Typical structure of convolutional neural network
One 、AlexNet
AlexNe The network brings deep learning back to the stage of history ~
- To prevent over fitting
(1) Used Dropout( Immediate deactivation ), During training, some neurons are shut down randomly , Integrate all neurons during the test ;
(2) Data to enhance :
· reverse 、 translation 、 symmetry : Random crop( Scale the picture )、 Flip horizontal ( Multiply the number of samples );
· change RGB Channel strength , Yes RGB Gaussian perturbation in space ; - The nonlinear activation function is used ReLU( Solved the problem of gradient disappearance 、 The calculation speed is very fast, just 2 Determine whether the input is >0、 The convergence rate is much faster than sigmoid)

Two 、ZFNet

3、 ... and 、VGG
VGG Is a deeper network . An auxiliary classifier is added , Solve the problem of gradient disappearance caused by too deep depth .
Four 、GoogleNet
Set up Inception modular ( Multiple Inception Structure stacking ), stay Inception Pass through Multiple convolution kernels Increase the diversity of features ( The following figure on the left ), But the final output is very large , It will lead to high computational complexity .
The solution is : Insert 1*1 Convolution kernel Conduct Dimension reduction ( Top right )
Then use a small convolution kernel instead of a large convolution kernel , Further reduce the amount of parameters .
for example : Use Two 3 * 3 Convolution kernel Come on replace One 5 * 5 Convolution kernel , It can reduce the parameter quantity 
Add nonlinear activation function between convolution kernel and convolution kernel , It is the network that produces more independent features , Stronger representation , Faster training .
The output has no additional full connection layer ( Except for the last category output layer )
5、 ... and 、ResNet
depth 152 layer .
Residual learning network (deep residual learning network)
Residual thought : Remove the same main part , To highlight small changes , It can be used to train very deep Networks .
set up F(x) + x = f( g( h(x) + x ) + x ) + x, Derivation of the formula , have to derivative = (f’ + 1)(g’ + 1)(h’ + 1). Even if the derivative of the function is zero or the function itself is zero , But add 1 Then there will be no gradient disappear .
Programming
torchvision.datasets.MNIST(root, train=True, transform=None, target_transform=None, download=False)
- root Download the data set to the local root directory , Include training.pt and test.pt file
- train, If set to True, from training.pt Create a dataset , Otherwise, from test.pt establish .
- transform, A function or transformation , Input PIL picture , Return the transformed data .
- target_transform A function or transformation , Input target , To transform .

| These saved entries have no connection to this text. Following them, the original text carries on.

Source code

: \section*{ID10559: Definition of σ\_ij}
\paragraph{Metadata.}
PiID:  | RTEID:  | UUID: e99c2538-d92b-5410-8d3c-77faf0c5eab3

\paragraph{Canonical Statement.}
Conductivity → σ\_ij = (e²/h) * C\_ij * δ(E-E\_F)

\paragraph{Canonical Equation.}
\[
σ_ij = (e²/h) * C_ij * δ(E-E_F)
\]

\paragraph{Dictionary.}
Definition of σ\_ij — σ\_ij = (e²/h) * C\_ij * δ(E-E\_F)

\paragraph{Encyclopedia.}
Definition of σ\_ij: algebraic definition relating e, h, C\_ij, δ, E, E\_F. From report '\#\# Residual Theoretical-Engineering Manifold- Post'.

- download, If set to True, Download data from the Internet and put it in root Under the folder
- DataLoader Is a more important class , The common operations provided are :
- batch_size( Every batch Size ), shuffle( Whether to randomly disrupt the order ),
- num_workers( When loading data, several sub processes are used )
transforms.Compose
Composes several transforms together. This transform does not support torchscript.
Combine several transformations . This transformation doesn't support torchscript.
- That is, combine several transformation methods , Transform the corresponding data in order .
- among torchscript Script module , Used to encapsulate scripts for cross platform use , If you need to support this situation , Need to use
torch.nn.Sequential, instead ofcompose- Corresponding to the code in the problem description , Apply first
ToTensor()send [0-255] Transformation for [0-1], Then applyNormalizeCustom standardization
transforms.ToTensor()
Convert a PIL Image or numpy.ndarray to tensor
Change one PIL Library pictures ornumpyThe array of istensorTensor type ; Convert from [0,255]->[0,1]
- Realization principle : Deal with different types , That is, divide each value by 255, Finally through
torch.from_numpytake PIL Library pictures ornumpy.ndarrayFor specific value types, such asInt32,int16,floatEqual conversiontorch.tensordata type
transforms.Normalize()
Normalize a tensor image with mean and standard deviation
Normalize a by means of mean and standard deviation tensor Images ( Standardizing images ), Formula for :output[channel] = (input[channel] - mean[channel]) / std[channel]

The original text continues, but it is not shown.